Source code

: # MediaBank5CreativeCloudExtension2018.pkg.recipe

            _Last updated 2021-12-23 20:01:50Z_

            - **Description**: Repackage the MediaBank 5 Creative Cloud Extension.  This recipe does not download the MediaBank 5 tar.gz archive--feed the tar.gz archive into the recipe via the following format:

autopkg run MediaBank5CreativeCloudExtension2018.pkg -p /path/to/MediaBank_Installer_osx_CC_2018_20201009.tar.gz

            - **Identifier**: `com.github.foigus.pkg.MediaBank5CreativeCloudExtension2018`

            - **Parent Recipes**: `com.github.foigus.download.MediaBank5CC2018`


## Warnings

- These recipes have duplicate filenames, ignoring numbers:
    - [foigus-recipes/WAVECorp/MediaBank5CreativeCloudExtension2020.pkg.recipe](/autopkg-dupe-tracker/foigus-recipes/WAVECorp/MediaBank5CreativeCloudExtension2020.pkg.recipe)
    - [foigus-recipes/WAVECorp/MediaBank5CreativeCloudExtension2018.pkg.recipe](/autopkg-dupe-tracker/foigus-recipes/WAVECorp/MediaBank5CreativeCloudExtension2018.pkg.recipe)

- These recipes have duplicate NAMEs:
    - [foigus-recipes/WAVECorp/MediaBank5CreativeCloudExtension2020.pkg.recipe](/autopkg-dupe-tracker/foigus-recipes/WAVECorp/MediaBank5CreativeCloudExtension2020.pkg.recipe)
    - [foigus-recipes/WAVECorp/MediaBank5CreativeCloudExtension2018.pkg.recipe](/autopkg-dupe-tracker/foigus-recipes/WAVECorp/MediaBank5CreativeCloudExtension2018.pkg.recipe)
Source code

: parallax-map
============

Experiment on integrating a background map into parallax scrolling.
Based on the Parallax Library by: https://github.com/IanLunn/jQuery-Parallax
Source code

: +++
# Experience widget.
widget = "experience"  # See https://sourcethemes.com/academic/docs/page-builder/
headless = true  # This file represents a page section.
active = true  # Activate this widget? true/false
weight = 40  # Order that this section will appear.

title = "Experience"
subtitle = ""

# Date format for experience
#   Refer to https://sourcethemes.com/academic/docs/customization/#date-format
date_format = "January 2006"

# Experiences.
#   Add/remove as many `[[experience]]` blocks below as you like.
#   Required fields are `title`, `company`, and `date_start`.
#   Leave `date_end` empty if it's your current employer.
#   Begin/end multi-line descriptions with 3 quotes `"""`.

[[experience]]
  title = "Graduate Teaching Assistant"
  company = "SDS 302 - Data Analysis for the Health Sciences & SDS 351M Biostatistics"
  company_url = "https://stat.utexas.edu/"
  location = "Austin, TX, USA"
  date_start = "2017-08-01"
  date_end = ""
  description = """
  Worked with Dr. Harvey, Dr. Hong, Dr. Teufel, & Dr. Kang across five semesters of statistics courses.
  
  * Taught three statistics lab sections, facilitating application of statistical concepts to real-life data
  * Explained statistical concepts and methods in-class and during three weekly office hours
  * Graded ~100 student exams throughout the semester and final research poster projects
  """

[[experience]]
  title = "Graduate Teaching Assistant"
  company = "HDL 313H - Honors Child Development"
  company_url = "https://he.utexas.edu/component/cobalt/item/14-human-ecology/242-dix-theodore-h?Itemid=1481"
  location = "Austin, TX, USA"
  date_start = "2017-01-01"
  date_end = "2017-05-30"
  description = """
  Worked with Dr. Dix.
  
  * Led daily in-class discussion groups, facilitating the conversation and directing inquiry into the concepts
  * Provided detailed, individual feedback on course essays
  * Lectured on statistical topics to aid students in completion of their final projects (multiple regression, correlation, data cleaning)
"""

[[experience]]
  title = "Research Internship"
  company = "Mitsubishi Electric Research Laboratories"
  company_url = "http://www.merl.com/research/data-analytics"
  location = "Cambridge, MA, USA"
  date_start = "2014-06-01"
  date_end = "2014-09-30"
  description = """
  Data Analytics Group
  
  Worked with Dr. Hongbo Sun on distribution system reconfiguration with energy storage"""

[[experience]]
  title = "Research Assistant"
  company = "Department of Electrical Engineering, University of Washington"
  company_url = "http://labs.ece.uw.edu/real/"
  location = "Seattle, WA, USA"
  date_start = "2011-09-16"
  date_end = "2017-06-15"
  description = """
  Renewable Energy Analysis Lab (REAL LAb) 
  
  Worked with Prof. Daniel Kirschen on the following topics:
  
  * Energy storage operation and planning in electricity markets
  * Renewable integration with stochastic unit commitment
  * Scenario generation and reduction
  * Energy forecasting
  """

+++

......

### PROBLEM TO WORK ON
Every line above carrying the word "Worked" needs to be shown.

### EXERCISE RESPONSE
  Worked with Dr. Harvey, Dr. Hong, Dr. Teufel, & Dr. Kang across five semesters of statistics courses.
  Worked with Dr. Dix.
  Worked with Dr. Hongbo Sun on distribution system reconfiguration with energy storage"""
  Worked with Prof. Daniel Kirschen on the following topics:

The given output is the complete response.